The method is based on the fact that the same HTML5 Canvas element can produce exceptional pixels on a different web browsers, depending on the system on which it was executed.
This happens for several reasons: at the image format level — web browsers uses different image processing engines, export options, compression level, final images may got different hashes even if they are pixel-perfect; at the pixmap level — operating systems use different algorithms and settings for anti-aliasing and sub-pixel rendering. We don’t know all the reasons, but we have already collected more than a thousand unique signatures.

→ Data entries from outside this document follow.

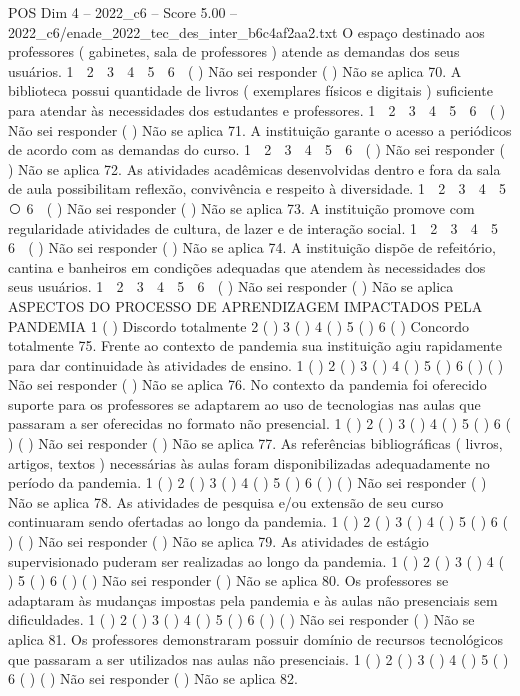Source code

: \begin{textsample}{POS Dim 4 – 2022\_c6 – Score 5.00 – 2022\_c6/enade\_2022\_tec\_des\_inter\_b6c4af2aa2.txt}
O espaço destinado aos professores ( gabinetes, sala de professores ) atende as demandas dos seus usuários. 1 ⃝ 2 ⃝ 3 ⃝ 4 ⃝ 5 ⃝ 6 ⃝ ( ) Não sei responder ( ) Não se aplica 70.
A biblioteca possui quantidade de livros ( exemplares físicos e digitais ) suficiente para atendar às necessidades dos estudantes e professores. 1 ⃝ 2 ⃝ 3 ⃝ 4 ⃝ 5 ⃝ 6 ⃝ ( ) Não sei responder ( ) Não se aplica 71.
A instituição garante o acesso a periódicos de acordo com as demandas do curso. 1 ⃝ 2 ⃝ 3 ⃝ 4 ⃝ 5 ⃝ 6 ⃝ ( ) Não sei responder ( ) Não se aplica 72.
As atividades acadêmicas desenvolvidas dentro e fora da sala de aula possibilitam reflexão, convivência e respeito à diversidade. 1 ⃝ 2 ⃝ 3 ⃝ 4 ⃝ 5 ⃝ 6 ⃝ ( ) Não sei responder ( ) Não se aplica 73.
A instituição promove com regularidade atividades de cultura, de lazer e de interação social. 1 ⃝ 2 ⃝ 3 ⃝ 4 ⃝ 5 ⃝ 6 ⃝ ( ) Não sei responder ( ) Não se aplica 74.
A instituição dispõe de refeitório, cantina e banheiros em condições adequadas que atendem às necessidades dos seus usuários. 1 ⃝ 2 ⃝ 3 ⃝ 4 ⃝ 5 ⃝ 6 ⃝ ( ) Não sei responder ( ) Não se aplica ASPECTOS DO PROCESSO DE APRENDIZAGEM IMPACTADOS PELA PANDEMIA 1 ( ) Discordo totalmente 2 ( ) 3 ( ) 4 ( ) 5 ( ) 6 ( ) Concordo totalmente 75.
Frente ao contexto de pandemia sua instituição agiu rapidamente para dar continuidade às atividades de ensino. 1 ( ) 2 ( ) 3 ( ) 4 ( ) 5 ( ) 6 ( ) ( ) Não sei responder ( ) Não se aplica 76.
No contexto da pandemia foi oferecido suporte para os professores se adaptarem ao uso de tecnologias nas aulas que passaram a ser oferecidas no formato não presencial. 1 ( ) 2 ( ) 3 ( ) 4 ( ) 5 ( ) 6 ( ) ( ) Não sei responder ( ) Não se aplica 77.
As referências bibliográficas ( livros, artigos, textos ) necessárias às aulas foram disponibilizadas adequadamente no período da pandemia. 1 ( ) 2 ( ) 3 ( ) 4 ( ) 5 ( ) 6 ( ) ( ) Não sei responder ( ) Não se aplica 78.
As atividades de pesquisa e/ou extensão de seu curso continuaram sendo ofertadas ao longo da pandemia. 1 ( ) 2 ( ) 3 ( ) 4 ( ) 5 ( ) 6 ( ) ( ) Não sei responder ( ) Não se aplica 79.
As atividades de estágio supervisionado puderam ser realizadas ao longo da pandemia. 1 ( ) 2 ( ) 3 ( ) 4 ( ) 5 ( ) 6 ( ) ( ) Não sei responder ( ) Não se aplica 80.
Os professores se adaptaram às mudanças impostas pela pandemia e às aulas não presenciais sem dificuldades. 1 ( ) 2 ( ) 3 ( ) 4 ( ) 5 ( ) 6 ( ) ( ) Não sei responder ( ) Não se aplica 81.
Os professores demonstraram possuir domínio de recursos tecnológicos que passaram a ser utilizados nas aulas não presenciais. 1 ( ) 2 ( ) 3 ( ) 4 ( ) 5 ( ) 6 ( ) ( ) Não sei responder ( ) Não se aplica 82.

\end{textsample}
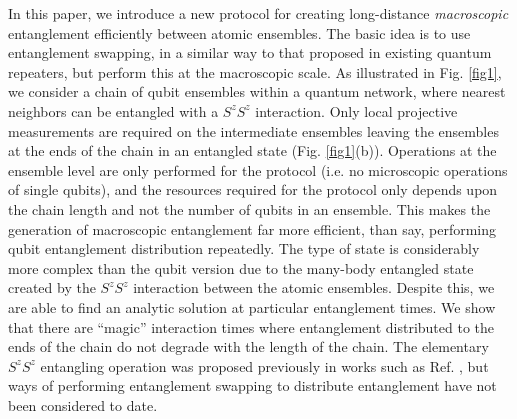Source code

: \documentclass{WileyMSP-template}
\begin{document}
In this paper, we introduce a new protocol for creating long-distance {\it macroscopic} entanglement efficiently between atomic ensembles. The basic idea is to use entanglement swapping, in a similar way to that proposed in existing quantum repeaters, but perform this at the macroscopic scale. As illustrated in Fig. \ref{fig1}, we consider a chain of qubit ensembles within a quantum network, where nearest neighbors can be entangled with a $S^z S^z$ interaction.  Only local projective measurements are required on the intermediate ensembles leaving the ensembles at the ends of the chain in an entangled state (Fig. \ref{fig1}(b)).  Operations at the ensemble level are only performed for the protocol (i.e. no microscopic operations of single qubits), and the resources required for the protocol only depends upon the chain length and not the number of qubits in an ensemble.  This makes the generation of macroscopic entanglement far more efficient, than say, performing qubit entanglement distribution repeatedly.  The type of state is considerably more complex than the qubit version due to the many-body entangled state created by the $S^z S^z$ interaction between the atomic ensembles. Despite this, we are able to find an analytic solution at particular entanglement times.  We show that there are ``magic'' interaction times  where entanglement distributed to the ends of the chain do not degrade with the length of the chain.  The elementary $S^z S^z$ entangling operation was proposed previously in works such as Ref. \cite{pyrkov2013entanglement,rosseau2014}, but ways of performing entanglement swapping to distribute entanglement have not been considered to date. 
\end{document}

Unlike the other «browser detection» tricks, it deals with many OS features related on graphics environment. Potentially it can be used to identify the video adapter, especially if you are use WebGL profiling, not just Canvas 2D Context. By the way different graphics card drivers can also sometimes affect to regular fonts rendering.
This technique is good to make a unique/trackable signature when it is combined with other common methods, e.g. in systems such as EFF’s Panopticlick or PET’s Fingerprinting.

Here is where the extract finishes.